Your objective:
One number is all that is asked for: the number of lines below that hold the string "using".

Input for this task:
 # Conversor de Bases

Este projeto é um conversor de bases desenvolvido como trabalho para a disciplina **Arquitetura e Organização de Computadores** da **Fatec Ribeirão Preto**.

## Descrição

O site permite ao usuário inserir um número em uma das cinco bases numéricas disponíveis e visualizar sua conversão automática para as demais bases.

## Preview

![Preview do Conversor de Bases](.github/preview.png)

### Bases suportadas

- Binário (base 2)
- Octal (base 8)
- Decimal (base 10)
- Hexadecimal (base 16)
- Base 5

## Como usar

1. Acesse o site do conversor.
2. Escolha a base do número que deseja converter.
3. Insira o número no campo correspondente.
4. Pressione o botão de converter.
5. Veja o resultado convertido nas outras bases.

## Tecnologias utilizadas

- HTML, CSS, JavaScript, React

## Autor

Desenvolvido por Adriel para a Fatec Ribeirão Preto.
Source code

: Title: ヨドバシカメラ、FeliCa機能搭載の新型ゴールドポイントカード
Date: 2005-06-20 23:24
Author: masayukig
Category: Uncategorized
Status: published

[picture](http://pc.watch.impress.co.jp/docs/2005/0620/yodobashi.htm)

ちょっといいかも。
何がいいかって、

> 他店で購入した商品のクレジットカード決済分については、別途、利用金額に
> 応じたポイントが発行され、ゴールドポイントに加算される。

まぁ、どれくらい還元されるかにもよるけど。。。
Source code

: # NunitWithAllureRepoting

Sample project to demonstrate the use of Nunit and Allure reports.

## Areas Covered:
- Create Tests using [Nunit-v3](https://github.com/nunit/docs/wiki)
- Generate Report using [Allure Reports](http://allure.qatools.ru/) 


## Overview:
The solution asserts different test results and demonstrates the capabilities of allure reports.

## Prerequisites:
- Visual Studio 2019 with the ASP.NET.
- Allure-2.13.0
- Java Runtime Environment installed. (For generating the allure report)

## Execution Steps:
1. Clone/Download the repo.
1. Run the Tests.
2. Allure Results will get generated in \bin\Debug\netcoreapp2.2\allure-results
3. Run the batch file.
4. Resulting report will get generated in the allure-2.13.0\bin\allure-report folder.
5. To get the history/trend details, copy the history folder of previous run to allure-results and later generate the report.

Response below:
2